» **Task instructions**:
Every line in the records below that holds the word "provided" is to be copied.

------------

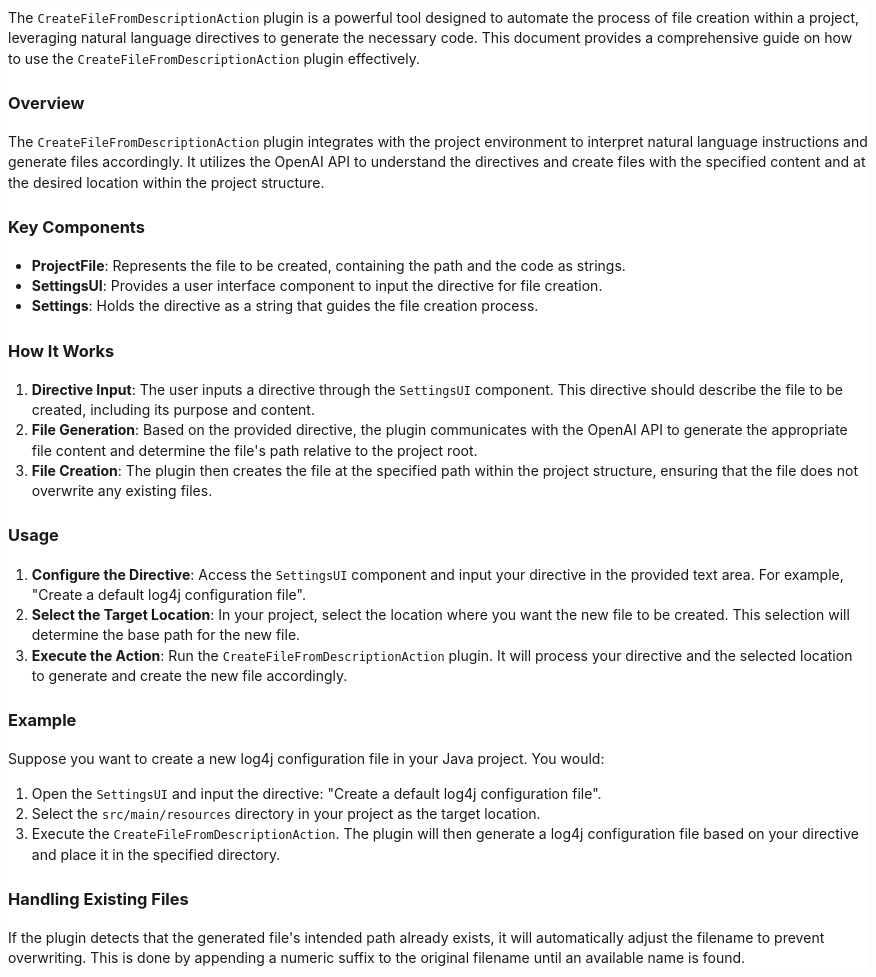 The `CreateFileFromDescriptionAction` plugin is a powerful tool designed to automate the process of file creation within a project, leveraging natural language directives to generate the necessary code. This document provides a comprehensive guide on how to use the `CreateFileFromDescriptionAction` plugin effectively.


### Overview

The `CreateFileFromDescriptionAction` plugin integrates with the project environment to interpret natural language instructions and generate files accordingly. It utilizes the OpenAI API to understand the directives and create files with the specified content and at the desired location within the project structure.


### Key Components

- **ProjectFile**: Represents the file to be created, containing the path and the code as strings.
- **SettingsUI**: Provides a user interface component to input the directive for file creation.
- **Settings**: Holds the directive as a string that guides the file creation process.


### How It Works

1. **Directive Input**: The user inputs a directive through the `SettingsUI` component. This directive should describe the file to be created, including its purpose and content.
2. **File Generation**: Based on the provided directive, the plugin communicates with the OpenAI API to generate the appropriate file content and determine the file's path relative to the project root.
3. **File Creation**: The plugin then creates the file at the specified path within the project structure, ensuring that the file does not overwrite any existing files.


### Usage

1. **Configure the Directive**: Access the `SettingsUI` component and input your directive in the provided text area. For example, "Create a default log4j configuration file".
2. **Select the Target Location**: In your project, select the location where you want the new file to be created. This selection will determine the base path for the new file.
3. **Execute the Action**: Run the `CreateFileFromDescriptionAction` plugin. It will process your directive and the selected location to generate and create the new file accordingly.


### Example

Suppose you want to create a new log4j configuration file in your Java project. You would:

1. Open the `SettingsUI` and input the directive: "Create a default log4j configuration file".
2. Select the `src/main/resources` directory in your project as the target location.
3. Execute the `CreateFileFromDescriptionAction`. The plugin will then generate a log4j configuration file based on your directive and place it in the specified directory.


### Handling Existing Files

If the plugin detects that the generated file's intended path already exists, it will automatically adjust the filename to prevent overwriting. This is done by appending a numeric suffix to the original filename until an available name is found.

------------

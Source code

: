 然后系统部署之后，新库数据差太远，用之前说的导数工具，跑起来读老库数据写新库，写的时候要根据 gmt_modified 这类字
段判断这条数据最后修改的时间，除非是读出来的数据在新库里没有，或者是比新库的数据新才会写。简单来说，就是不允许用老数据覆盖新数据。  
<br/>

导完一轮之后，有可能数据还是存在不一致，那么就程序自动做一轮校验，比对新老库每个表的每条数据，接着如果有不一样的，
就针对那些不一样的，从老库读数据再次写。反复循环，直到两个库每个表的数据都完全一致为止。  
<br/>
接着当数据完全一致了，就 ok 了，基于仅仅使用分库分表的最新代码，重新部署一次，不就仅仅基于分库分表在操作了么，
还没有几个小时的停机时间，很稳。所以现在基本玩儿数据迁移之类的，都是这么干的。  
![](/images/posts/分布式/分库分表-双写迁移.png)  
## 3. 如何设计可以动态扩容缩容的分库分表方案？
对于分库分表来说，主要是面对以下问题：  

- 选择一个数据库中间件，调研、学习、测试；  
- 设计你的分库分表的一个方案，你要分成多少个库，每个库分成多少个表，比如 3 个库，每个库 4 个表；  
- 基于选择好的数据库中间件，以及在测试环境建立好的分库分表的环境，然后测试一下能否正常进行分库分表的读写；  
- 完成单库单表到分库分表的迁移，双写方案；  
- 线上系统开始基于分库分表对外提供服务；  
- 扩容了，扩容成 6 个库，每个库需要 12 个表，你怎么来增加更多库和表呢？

------------

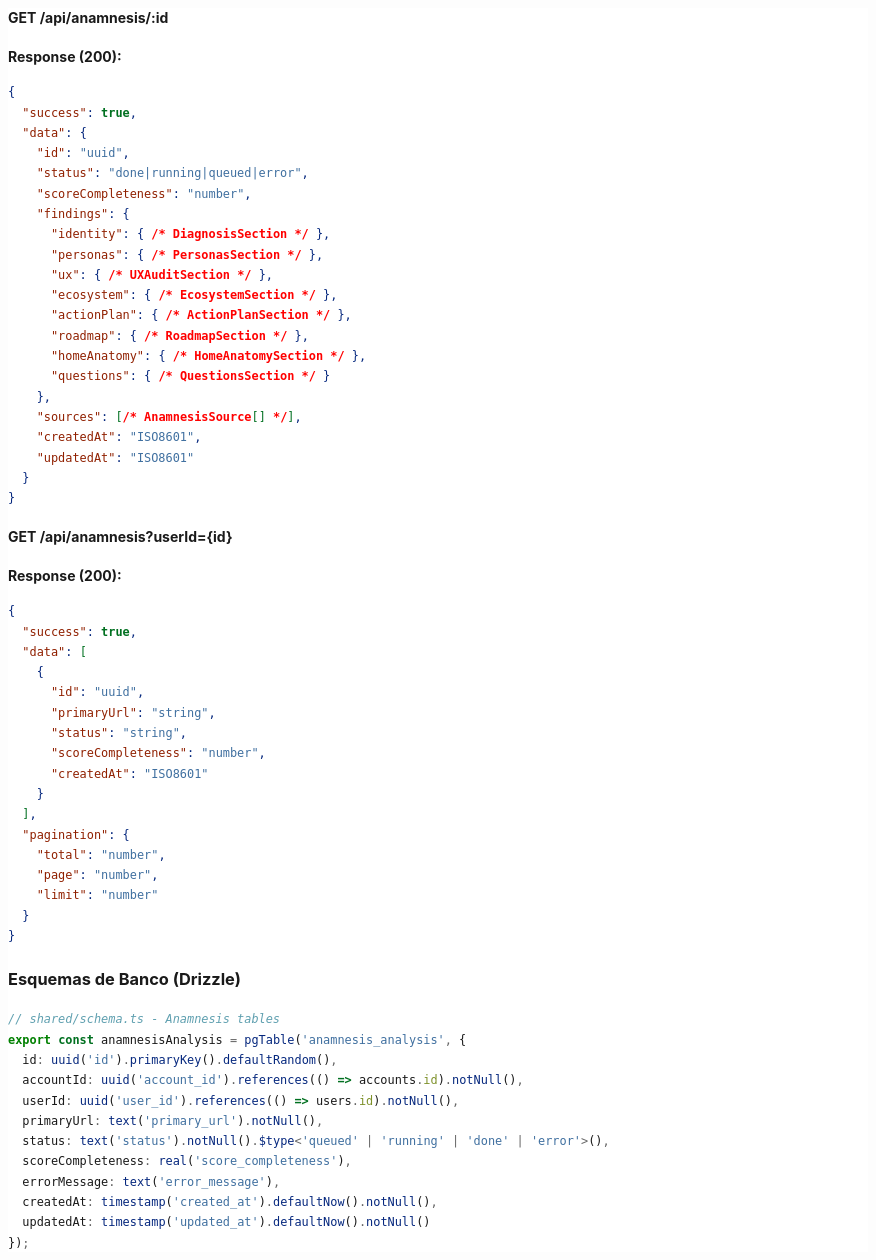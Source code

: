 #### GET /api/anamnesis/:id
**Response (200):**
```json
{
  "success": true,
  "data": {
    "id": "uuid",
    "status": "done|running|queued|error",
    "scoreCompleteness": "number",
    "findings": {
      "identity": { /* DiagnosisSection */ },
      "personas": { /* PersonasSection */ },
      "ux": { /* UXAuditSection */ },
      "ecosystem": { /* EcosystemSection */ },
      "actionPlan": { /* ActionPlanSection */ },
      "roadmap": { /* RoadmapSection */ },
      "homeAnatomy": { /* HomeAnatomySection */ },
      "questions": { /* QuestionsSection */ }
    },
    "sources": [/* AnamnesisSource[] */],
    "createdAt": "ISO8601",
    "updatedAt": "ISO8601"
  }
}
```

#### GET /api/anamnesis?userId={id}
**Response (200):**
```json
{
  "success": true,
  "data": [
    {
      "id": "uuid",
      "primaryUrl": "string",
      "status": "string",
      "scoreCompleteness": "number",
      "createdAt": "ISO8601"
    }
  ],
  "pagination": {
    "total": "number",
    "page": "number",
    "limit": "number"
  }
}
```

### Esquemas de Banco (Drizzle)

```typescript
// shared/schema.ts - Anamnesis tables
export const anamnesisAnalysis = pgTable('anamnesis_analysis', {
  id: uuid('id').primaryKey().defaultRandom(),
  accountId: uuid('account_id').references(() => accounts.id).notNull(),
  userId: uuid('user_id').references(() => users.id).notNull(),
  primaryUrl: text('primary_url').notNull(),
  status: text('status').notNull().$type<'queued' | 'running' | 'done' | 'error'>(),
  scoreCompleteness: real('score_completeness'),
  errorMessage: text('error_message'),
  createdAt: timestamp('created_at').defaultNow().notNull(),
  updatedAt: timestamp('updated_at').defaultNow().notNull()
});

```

------------

» **Exercise solution**:
2. **File Generation**: Based on the provided directive, the plugin communicates with the OpenAI API to generate the appropriate file content and determine the file's path relative to the project root.
1. **Configure the Directive**: Access the `SettingsUI` component and input your directive in the provided text area. For example, "Create a default log4j configuration file".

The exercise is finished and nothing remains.